WHAT YOU HAVE TO DO: Each record below should be set down exactly.

(Records excerpted from a collection)

____________

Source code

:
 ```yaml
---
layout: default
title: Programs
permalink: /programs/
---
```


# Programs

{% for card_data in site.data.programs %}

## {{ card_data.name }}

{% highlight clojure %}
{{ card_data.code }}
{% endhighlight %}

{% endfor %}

____________

OUTPUT FOR THIS TASK:
Source code

:
 ```yaml
---
layout: default
title: Programs
permalink: /programs/
---
```


# Programs

{% for card_data in site.data.programs %}

## {{ card_data.name }}

{% highlight clojure %}
{{ card_data.code }}
{% endhighlight %}

{% endfor %}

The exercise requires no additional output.